AMANECER El sonido monótono retumbaba en cada rincón del taller. Las máquinas no paraban de hilar las fibras en una sincronía perfecta. Carlos controló, línea tras línea de producción, que todo fluyera en orden. Asintió con la cabeza y una sonrisa a los pocos operarios que se distrajeron de sus funciones al verlo pasar. Después de cruzar el gran galpón, subió las escaleras y miró la escena desde más arriba. Como quien observa una orquesta, porque, después de tanto años allí, ese ruido sonaba un poco como música, sobre todo si la producción marchaba bien. Observó de reojo el almanaque de Alpargatas que completaba la escena en la pared, a su lado. Se acercó, lo descolgó y dio vuelta la hoja del mes que había terminado. Nadie se había ocupado de ese detalle aún. Miró el “1951”, impreso debajo de la ilustración, y pensó en los años que llevaba en la fábrica. En la época en que él empezaba en el área de hilandería y Angélica se iba de la parte de empaquetado. Dejaba la fábrica después de una década, para cuidar de la primera hija que tenían juntos. Y ahora ya tenían dos. Con casa propia recién terminada. Pensar que todo había empezado con aquellos datos que ella dejó un día en el buzón de sugerencias, apostando por él. Todavía recordaba con bronca al inglés que lo recibió en las oficinas, cuando lo convocaron para la entrevista. Sin hablar bien castellano, le fue haciendo preguntas y, al final, comentó con su acento raro que lo veía “muy grande” para empezar a trabajar en la fábrica. Y él tenía solo 27 años.

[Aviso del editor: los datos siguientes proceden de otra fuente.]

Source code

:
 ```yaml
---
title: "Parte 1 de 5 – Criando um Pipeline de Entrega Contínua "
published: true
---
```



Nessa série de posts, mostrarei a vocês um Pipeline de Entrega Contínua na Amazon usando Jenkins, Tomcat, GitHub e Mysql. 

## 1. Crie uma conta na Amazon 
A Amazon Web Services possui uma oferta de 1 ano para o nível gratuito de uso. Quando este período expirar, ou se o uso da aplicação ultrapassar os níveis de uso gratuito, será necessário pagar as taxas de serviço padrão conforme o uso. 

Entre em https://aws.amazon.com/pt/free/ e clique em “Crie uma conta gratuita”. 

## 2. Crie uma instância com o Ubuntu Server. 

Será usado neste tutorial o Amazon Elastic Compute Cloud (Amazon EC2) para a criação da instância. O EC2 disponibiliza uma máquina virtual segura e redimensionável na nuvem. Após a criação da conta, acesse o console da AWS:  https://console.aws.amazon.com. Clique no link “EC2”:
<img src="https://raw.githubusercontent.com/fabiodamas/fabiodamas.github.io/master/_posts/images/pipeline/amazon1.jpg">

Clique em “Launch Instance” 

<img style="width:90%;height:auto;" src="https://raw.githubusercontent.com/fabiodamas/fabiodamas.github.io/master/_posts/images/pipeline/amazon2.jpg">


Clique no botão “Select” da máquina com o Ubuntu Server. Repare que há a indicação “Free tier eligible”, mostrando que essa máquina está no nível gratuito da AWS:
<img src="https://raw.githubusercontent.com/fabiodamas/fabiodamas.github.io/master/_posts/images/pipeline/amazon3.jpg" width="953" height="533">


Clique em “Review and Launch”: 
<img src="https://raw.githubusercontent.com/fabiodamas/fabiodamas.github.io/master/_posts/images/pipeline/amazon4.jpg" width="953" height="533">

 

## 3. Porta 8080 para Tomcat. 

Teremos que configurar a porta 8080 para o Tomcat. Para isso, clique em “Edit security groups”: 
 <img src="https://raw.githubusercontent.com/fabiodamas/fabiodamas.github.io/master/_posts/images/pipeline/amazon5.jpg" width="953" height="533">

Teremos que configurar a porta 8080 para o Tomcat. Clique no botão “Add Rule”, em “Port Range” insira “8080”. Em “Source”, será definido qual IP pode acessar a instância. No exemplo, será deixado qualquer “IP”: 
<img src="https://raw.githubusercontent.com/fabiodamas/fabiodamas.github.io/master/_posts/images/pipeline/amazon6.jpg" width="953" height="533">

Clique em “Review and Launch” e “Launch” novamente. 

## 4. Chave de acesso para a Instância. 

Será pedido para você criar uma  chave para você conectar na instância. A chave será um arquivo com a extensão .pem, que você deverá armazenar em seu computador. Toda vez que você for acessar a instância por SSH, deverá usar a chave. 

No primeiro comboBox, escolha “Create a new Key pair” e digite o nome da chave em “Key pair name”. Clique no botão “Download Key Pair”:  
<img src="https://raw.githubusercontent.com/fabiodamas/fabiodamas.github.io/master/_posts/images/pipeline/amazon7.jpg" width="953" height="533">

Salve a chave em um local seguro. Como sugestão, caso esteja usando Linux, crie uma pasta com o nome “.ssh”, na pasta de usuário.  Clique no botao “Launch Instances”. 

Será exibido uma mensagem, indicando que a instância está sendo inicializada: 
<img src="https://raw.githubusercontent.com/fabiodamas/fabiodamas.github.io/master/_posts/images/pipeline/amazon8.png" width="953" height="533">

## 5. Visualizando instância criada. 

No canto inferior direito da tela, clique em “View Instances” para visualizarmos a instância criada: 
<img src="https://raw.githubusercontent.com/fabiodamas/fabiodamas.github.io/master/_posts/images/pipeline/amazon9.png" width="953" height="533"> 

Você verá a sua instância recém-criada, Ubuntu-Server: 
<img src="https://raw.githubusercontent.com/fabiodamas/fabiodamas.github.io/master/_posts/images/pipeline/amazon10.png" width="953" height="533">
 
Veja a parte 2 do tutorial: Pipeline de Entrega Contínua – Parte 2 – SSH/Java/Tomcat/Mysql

Pero, finalmente, Angélica y él trabajaron juntos en la “Fábrica Argentina de Alpargatas”. La que habían fundado un vasco y un escocés y, creciendo, fue ocupando progresivamente la manzana, y las de alrededor. Desde telas hasta ropa de trabajo salían de los talleres, pero todo había empezado con las simples alpargatas. Suela de yute y cuerpo de lona. Sin forma definida, se podían usar en cualquier pie. Iban a ser el calzado de los trabajadores inmigrantes y, sobre todo, del trabajador rural. Y también iban a flamear en las manos de varias madres enojadas con sus hijos. Carlos sonrió imaginando esa última escena. Y se encontró mirando perdidamente los primeros rayos de sol, que empezaban a asomar por las ventanas de la fábrica. Partículas flotaban en el aire, destellando cada tanto y cayendo sobre él. Se limpió con paciencia ese molesto polvo de fibra textil de los hombros de su overol beige. Volaba todo el tiempo dentro de los talleres y al final uno se terminaba acostumbrando. Se pasó la mano por su cabeza y añoró la época en que todavía se podía peinar. Hasta jopo tenía. Antes de los treinta años, cuando le pedía al peluquero que le entresaque bastante cabello de arriba. Trabajaba en la carnicería y bajando la media res del camión, sobre su espalda, protegerse con una lona no alcanzaba y se engrasaba la nuca y la cabeza. ¡Lo díficil que era lavarse el pelo después! Volvió la vista hacia las máquinas, mientras dirigía su mano hasta el bolsillo en su pecho y sacaba su atado de cigarrillos negros. Lo sacudió y apenas quedaba un pucho por encender. Pero no importaba. Otra larga noche de supervisión en los talleres estaba llegando a su fin.